> _Your assignment_
Copy out each line of the material below that holds the string "OxiSchema".

Data section: Begin

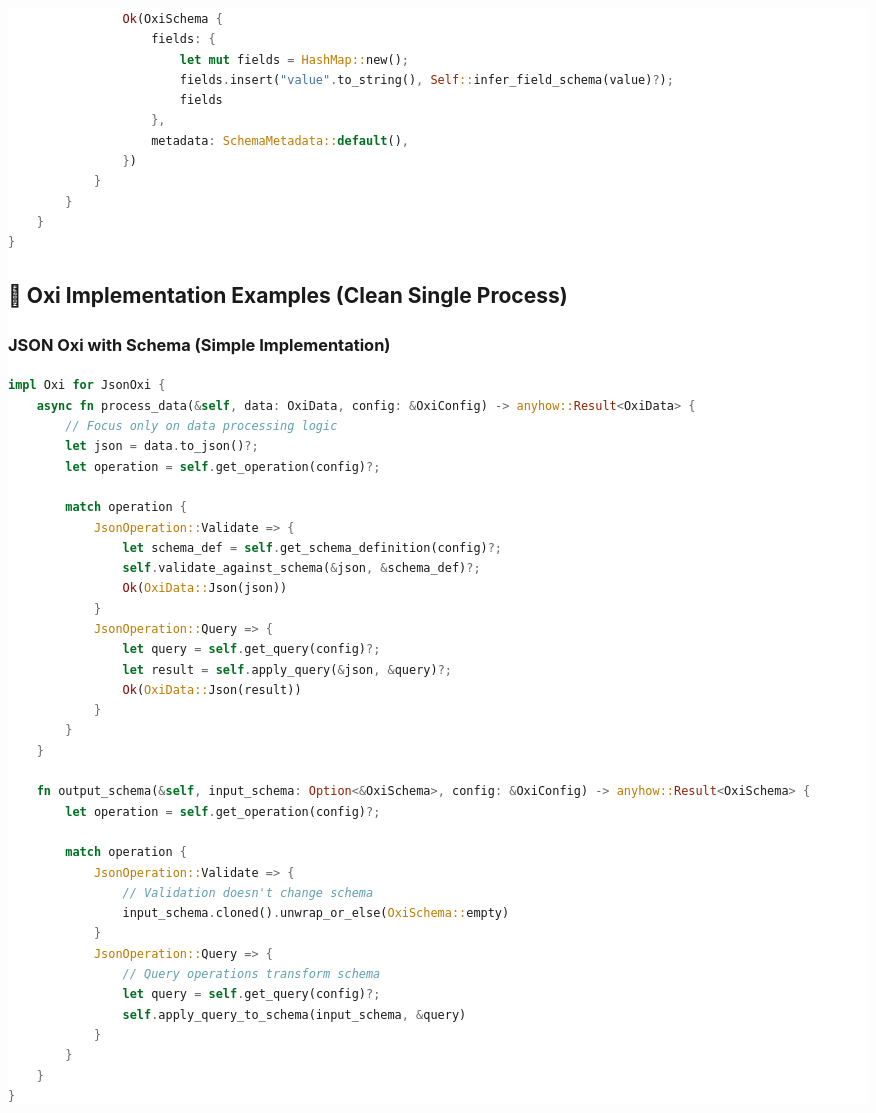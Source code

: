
 ```rust
                Ok(OxiSchema {
                    fields: {
                        let mut fields = HashMap::new();
                        fields.insert("value".to_string(), Self::infer_field_schema(value)?);
                        fields
                    },
                    metadata: SchemaMetadata::default(),
                })
            }
        }
    }
}
```

## 🔧 Oxi Implementation Examples (Clean Single Process)

### JSON Oxi with Schema (Simple Implementation)
```rust
impl Oxi for JsonOxi {
    async fn process_data(&self, data: OxiData, config: &OxiConfig) -> anyhow::Result<OxiData> {
        // Focus only on data processing logic
        let json = data.to_json()?;
        let operation = self.get_operation(config)?;

        match operation {
            JsonOperation::Validate => {
                let schema_def = self.get_schema_definition(config)?;
                self.validate_against_schema(&json, &schema_def)?;
                Ok(OxiData::Json(json))
            }
            JsonOperation::Query => {
                let query = self.get_query(config)?;
                let result = self.apply_query(&json, &query)?;
                Ok(OxiData::Json(result))
            }
        }
    }

    fn output_schema(&self, input_schema: Option<&OxiSchema>, config: &OxiConfig) -> anyhow::Result<OxiSchema> {
        let operation = self.get_operation(config)?;

        match operation {
            JsonOperation::Validate => {
                // Validation doesn't change schema
                input_schema.cloned().unwrap_or_else(OxiSchema::empty)
            }
            JsonOperation::Query => {
                // Query operations transform schema
                let query = self.get_query(config)?;
                self.apply_query_to_schema(input_schema, &query)
            }
        }
    }
}
```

Data section: End

> _Written response_
                Ok(OxiSchema {
    fn output_schema(&self, input_schema: Option<&OxiSchema>, config: &OxiConfig) -> anyhow::Result<OxiSchema> {
                input_schema.cloned().unwrap_or_else(OxiSchema::empty)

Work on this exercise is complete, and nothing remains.